When it comes to the relationship between the Old Testament Law and the Gospel of grace people are all over the map. People go so far as to make the untenable assertion that the God of the New Testament is different than the God of the Old Testament. So just for fun, let’s do a four question T or F Pop Quiz.
Respond to each of the following statements with T for True or F for False.
- The New Testament does away with the Old Testament.
2. The Gospel does away with or sets aside the Law.
3. The Old Testament is about law, but the New Testament is about grace.
If you answered True for any of the questions above, you failed. The answer to each is an emphatic False.
Grace holds no meaning for a fallen humanity apart from Law. And we must understand “Law” does not mean “the rules.” The Law is the Covenant, which means the structure and substance of relationship. The Old Testament is filled with grace as is the New Testament with the Law.
Take a look at Wesley’s analysis from his Fifth Discourse on THE SERMON.
There is, therefore, the closest connection that can be conceived between the law and the gospel. On the one hand, the law continually makes way for, and points us to, the gospel; on the other, the gospel continually leads us to a more exact fulfilling of the law. The law, for instance, requires us to love God, to love our neighbor, to be meek, humble, or holy. We feel that we are not sufficient for these things; yea, that “with man this is impossible.” But we see a promise of God, to give us that love, and to make us humble, meek, and holy. We lay hold of this gospel, of these glad tidings; it is done unto us according to our faith; and “the righteousness of the law is fulfilled in us,” through faith which is in Christ Jesus. . . He will work in us this very thing. It shall be unto us according to his word. (Thirteen Discourses on the Sermon on the Mount p.94-95)
The law and the gospel meet one another at the intersection of Holy Love. They are two sides of the same coin. The law explicates the holiness of love. The gospel empowers the love of holiness.
A wise theologian once explained it for me as follows: “The law was given so the gospel might be desired. The gospel was given so the law might be fulfilled.”
Are you tracking? Is this helping?
When Jesus cries from the cross, “It is finished!” He’s not saying it’s over. He’s actually just getting started.

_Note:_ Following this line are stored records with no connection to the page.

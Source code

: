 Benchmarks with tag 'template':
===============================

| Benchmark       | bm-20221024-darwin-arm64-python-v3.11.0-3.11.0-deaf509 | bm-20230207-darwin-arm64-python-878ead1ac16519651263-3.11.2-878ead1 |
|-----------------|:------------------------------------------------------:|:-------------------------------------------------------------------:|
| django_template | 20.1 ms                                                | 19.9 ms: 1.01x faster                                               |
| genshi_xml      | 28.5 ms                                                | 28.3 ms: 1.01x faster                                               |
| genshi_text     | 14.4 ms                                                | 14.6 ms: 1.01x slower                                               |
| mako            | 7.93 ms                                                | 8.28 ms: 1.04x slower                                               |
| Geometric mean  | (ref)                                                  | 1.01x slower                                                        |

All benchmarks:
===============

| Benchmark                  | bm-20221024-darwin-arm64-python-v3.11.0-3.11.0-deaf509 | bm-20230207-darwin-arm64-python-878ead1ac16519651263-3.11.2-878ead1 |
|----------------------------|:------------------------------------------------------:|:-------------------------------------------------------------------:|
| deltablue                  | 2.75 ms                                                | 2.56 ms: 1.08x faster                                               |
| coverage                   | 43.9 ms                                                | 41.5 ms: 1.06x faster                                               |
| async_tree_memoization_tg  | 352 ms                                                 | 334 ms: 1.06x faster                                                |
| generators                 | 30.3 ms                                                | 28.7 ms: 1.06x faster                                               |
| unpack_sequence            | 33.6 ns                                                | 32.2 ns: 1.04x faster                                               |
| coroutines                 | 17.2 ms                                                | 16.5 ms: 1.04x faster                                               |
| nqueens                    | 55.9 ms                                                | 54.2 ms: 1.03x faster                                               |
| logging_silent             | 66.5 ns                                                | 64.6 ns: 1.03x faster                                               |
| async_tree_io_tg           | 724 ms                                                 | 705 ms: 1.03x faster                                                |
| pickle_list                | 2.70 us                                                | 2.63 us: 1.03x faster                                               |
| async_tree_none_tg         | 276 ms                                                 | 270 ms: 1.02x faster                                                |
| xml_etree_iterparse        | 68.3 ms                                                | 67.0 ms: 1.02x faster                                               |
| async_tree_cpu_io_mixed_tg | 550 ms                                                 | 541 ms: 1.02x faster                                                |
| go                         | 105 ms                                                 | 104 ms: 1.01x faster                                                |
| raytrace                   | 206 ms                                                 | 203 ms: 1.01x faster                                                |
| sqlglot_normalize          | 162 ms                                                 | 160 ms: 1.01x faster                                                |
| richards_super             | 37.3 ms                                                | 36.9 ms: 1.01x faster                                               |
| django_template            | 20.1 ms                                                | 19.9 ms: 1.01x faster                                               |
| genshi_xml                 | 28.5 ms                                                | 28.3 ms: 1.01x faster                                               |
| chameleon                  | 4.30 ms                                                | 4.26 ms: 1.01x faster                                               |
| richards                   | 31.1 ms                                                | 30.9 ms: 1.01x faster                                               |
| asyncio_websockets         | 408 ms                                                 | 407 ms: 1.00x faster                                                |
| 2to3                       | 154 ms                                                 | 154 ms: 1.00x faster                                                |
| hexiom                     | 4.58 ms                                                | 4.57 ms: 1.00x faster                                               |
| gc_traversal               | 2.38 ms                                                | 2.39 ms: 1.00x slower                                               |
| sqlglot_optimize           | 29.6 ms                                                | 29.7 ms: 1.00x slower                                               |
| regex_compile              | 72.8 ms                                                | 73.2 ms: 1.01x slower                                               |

1. So how about you? Have you labored under a less than accurate understanding of the relationship between law and grace? how does this reading challenge that understanding?
2. What are the implications for you that the gospel empowers us, by the Holy Spirit, to fulfill the deeper intent of the Law, which is Holy Love?
3. How does Jesus fulfillment of the Law empower our obedience? Wrestle with the way holiness and love interact around these points.
*NOTE TO READERS: This last entry may have felt a bit like deja vu for some of you. Soon after beginning the Daily Text in 2014 I ran a series on the Sermon on the Mount. Back then, only my mom and a few others were reading along. As I came to the Sermon on the Mount in this journey through Matthew, I went back and read through those early writings. I have decided to bring them forward with some enhancements for everyone who has joined me since that series ran—which will be most of you. If it feels too repetitive for those of you who were with me way back then, once we finish chapter 7 (in a month or so) I will be back to brand new content.